Having regard to the First Division's interpretation of section 14, which was binding on me, I did not consider in any event that the availability of an earlier diet of proof in the sheriff court in this case, or in any similar case, was a sufficiently weighty factor in addition to the relative smallness and simplicity of the claim to justify a remit to the sheriff court which would deprive the pursuer of his choice. If a successful claim proved to be both simple and of low value, the defender could seek that expenses be awarded on the sheriff court scale. It also appeared to me that any advantage to the pursuer of an earlier proof diet in the sheriff court might be offset by the efficiency of a centralised processing of such personal injury cases in Edinburgh resulting in cost savings to him or his trade union. The pursuer's choice of forum therefore was not irrational from his perspective, although I recognised that in some cases, which are conducted on behalf of pursuers in the Court of Session on a speculative basis, substantial expense may be imposed on defenders which might have been avoided in the sheriff court.

[7] In reaching the view that I should not remit the case I had regard to Temporary Judge Macdonald's opinion in McKay which was a case concerning a claim for г10,000 arising out of damage to the pursuer's flat allegedly caused by water coming from the defenders' vacant flat. In my opinion that case could be distinguished from the present case where a pursuer is seeking to obtain the benefits of the chapter 43 procedure. Further it was not clear to me that it would have been consistent with the First Division's approach in McIntosh for me to have treated as a relevant consideration the pressure of business in the Court of Session as I was invited to do, except in so far as that pressure had an impact on the pursuer's case. I observe that the temporary judge in McKay referred to that consideration not in his principal decision but only in his determination of the motion for leave to reclaim.

 

The application for leave to reclaim

[8] Mr Webster, advocate, in seeking leave to reclaim explained that the defender sought to argue before the Inner House that McIntosh had been wrongly decided. He submitted that the First Division had erred in law in that case in unduly fettering the discretion conferred on the court by section 14. The correct interpretation and application of that section were matters of general interest to the defender who faced many claims from employees of the Ministry of Defence. He wished to raise the issue of the correct interpretation of section 14 as his primary argument but Mr Webster also reserved the right to challenge my exercise of discretion. He recognised that a reclaiming motion would delay the determination of the pursuer's claim but pointed out that the only way in which the defender could pursue a challenge to the authority of McIntosh was by reclaiming a refusal to remit by an Outer House judge.
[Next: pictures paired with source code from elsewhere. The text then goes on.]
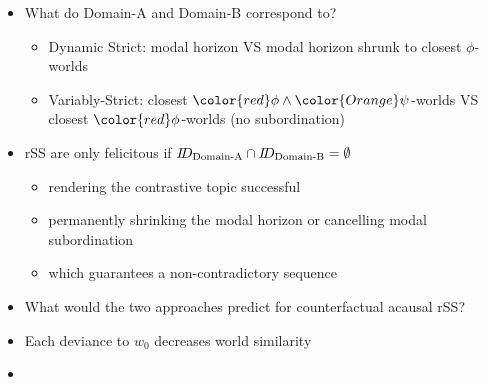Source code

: \begin{frame}[t]
    \subsectionpage\vskip 9pt
    \begin{itemize}
        \item What do Domain-A and Domain-B correspond to?\vskip 9pt
            \begin{itemize}
                \item<2-> Dynamic Strict: modal horizon VS modal horizon shrunk to closest {\color{red}$\phi$}-worlds
                \item<3-> Variably-Strict: closest ${\color{red}\phi}\land{\color{Orange}\psi}$-worlds VS closest ${\color{red}\phi}$-worlds (no subordination)
            \end{itemize}\vskip 18pt
        \item<4-> rSS are only felicitous if ${I\hspace{-0.75mm}D_{\text{Domain-A}}}\cap{I\hspace{-0.75mm}D_{\text{Domain-B}}}=\emptyset$\vskip 9pt
            \begin{itemize}
                \item<5-> rendering the contrastive topic successful
                \item<6-> permanently shrinking the modal horizon or cancelling modal subordination
                \item<7-> which guarantees a non-contradictory sequence
            \end{itemize}\vskip 18pt
        \item<8-> What would the two approaches predict for counterfactual acausal rSS?
    \end{itemize}
\end{frame}

\begin{frame}[t]
	\subsectionpage\vskip 9pt
	\begin{itemize}
        \item<1->	Each deviance to $w_0$ decreases world similarity
	\end{itemize}\vspace{-5mm}
	\vspace{-7.5mm}
	\begin{itemize}
        \item<4->  
	\end{itemize}
\end{frame}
[8] Miss Hood, advocate, for the pursuer opposed the motion. She submitted that in considering the motion to remit the court should have regard to the interests of all the parties to a litigation: MacPhail, "Sheriff Court Practice" (3rd ed) paragraph 18.50. In this case the proof diet in February 2008 would inevitably have to be discharged and the pursuer would be put to considerable expense by the reclaiming motion in his case which was admittedly a modest claim.

[9] It was clear to me that the defender had an interest, which was not confined to this case, in mounting a legal challenge to an important Inner House decision, which arguably put a restrictive gloss on the statutory words, and that it was appropriate to grant leave to reclaim. In granting leave to reclaim I observed that, having regard to the defender's wish to pursue the reclaiming motion as a test case, it would inequitable to make the pursuer bear the costs of that exercise. It was clear that both the pursuer's agents and the defender had a wider interest in the issue and that they could discuss how the debate was to be funded. In any event the Inner House had a discretion in awarding expenses. I therefore concluded that the possible exposure of the pursuer to expense in relation to the reclaiming motion should not dissuade me from granting leave to appeal.